I don’t want to be thought insensitive — especially I don’t want to be thought insensitive by a bunch of gang bangers who hold their guns sideways while they blow people away — but this post cracked me up!
Does anybody know if this guy was an actual rapper, or if the cops just assumed he was a rapper because he got shot?
I know that’s a serious question, and the other citations and comments on this post are serious too, but my style is to smile at that shit. Take 2Pac, number ten on the list of least tragic… there’s gotta be a weed carrier out there who should replace 2Pac. Yet I always think of 2Pac as the only Marin County rapper I know, and there’s a disconnect there, until you understand more about the projects at Marin City.
Cobb (Michael David Cobb Bowen) cites the “least tragic” post while writing of his equivocal love for Hiphop. He says, “You know something mysteriously wrong is going on when you have a category like ‘Least Tragic Hip Hop Deaths’.” He brings a lot of other threads together, including Lonnae Parker’s Washington Post article today:
Last spring, I got together with some other moms from the first generation of hip-hop. We decided to distribute free T-shirts with words that counter some of the most violent, anti-intellectual and degrading cultural messages: You look better without the bullet holes. Put the guns down. Or my favorite: You want this? Graduate! We called it the Hip-Hop Love Project.
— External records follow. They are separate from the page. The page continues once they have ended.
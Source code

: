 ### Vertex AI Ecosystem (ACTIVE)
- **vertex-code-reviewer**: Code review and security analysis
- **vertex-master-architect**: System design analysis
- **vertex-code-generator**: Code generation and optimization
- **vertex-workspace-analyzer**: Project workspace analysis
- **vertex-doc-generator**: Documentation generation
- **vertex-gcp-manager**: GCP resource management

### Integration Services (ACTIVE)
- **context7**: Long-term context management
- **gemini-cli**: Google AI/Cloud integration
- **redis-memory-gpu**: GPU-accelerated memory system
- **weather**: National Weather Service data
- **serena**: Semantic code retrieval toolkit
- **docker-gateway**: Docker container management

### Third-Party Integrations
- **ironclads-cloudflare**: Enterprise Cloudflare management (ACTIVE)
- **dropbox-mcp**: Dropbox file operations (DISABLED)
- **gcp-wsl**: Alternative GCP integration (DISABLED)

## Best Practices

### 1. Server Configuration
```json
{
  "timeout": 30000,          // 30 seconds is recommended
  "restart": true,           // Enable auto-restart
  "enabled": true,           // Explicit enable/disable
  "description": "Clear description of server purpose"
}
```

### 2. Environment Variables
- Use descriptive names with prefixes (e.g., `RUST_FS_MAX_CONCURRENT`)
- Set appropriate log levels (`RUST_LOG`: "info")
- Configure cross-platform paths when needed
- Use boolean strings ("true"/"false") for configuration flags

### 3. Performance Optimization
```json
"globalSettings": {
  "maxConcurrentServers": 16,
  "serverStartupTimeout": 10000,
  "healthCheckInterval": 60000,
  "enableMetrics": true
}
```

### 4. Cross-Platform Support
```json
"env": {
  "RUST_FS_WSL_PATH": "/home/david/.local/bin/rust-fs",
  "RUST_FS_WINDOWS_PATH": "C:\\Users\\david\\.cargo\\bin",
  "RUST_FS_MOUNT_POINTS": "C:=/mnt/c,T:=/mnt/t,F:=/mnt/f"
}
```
Others are trying their own versions of taking back the music. In Baltimore, spoken-word poet Tonya Maria Matthews, aka JaHipster, is launching her own “Groove Squad.” The idea is to get together a couple dozen women to go to clubs prepared to walk off the dance floor en masse if the music is openly offensive or derogatory. “There’s no party without sisters on the dance floor,” she told me. In New York, hip-hop DJ and former model Beverly Bond formed Black Girls Rock! to try to change the portrayal of black women in the music and influence the women who are complicit in it. “We don’t want to be hypersexualized,” said Joan Morgan, a hip-hop writer and part of the group, but we don’t want to be erased, either.
— Lonnae O’Neal Parker
Final analysis for me is to read the comments thread at bol’s “least tragic” post. For me, Hiphop is about the language. The commenters’ back and forth on 2Pac, the “hateration” and the slams on one artist or another, the ethical asides, the serious intent of some commenters and the dry humor of others makes the post entirely worthwhile. I’m grateful to Cobb for surfacing it. Cobb says this and I can say no more:
As usual at Cobb, I think of taxonomies. And because it was my generation that was responsible for investing so much into hiphop, these taxonomies are deeply intertwined with black identity. So I must speak of these in terms of black people and all of black music. Black music is Hiphop, Gospel, Blues, Funk, Reggae, Jazz and R&B. Seven nice round categories. Each of those expresses a different set of values best. The tragedy of hiphop is that while it has the potential to sample expressions of all because of its open structure, that it has been reduced to the narrow emotional spectrum of lust, greed, anger and frustration. Now one can split hairs and say that is really the fault of rap lyrics; that hiphop music can express a broad range of emotion instrumentally. My response is that jazz musicians and R&B artists have appropriated all that. I would allow one other exception to the completeness of this taxonomy and it is an important one, and that is the emotions of dance music. When Missy Elliot cranks out one of her jams, she has got the groove nailed and the infectious beat. I’m going to call that Funk, not Hiphop. And in that realm, I’ll gladly admit things get complicated for me.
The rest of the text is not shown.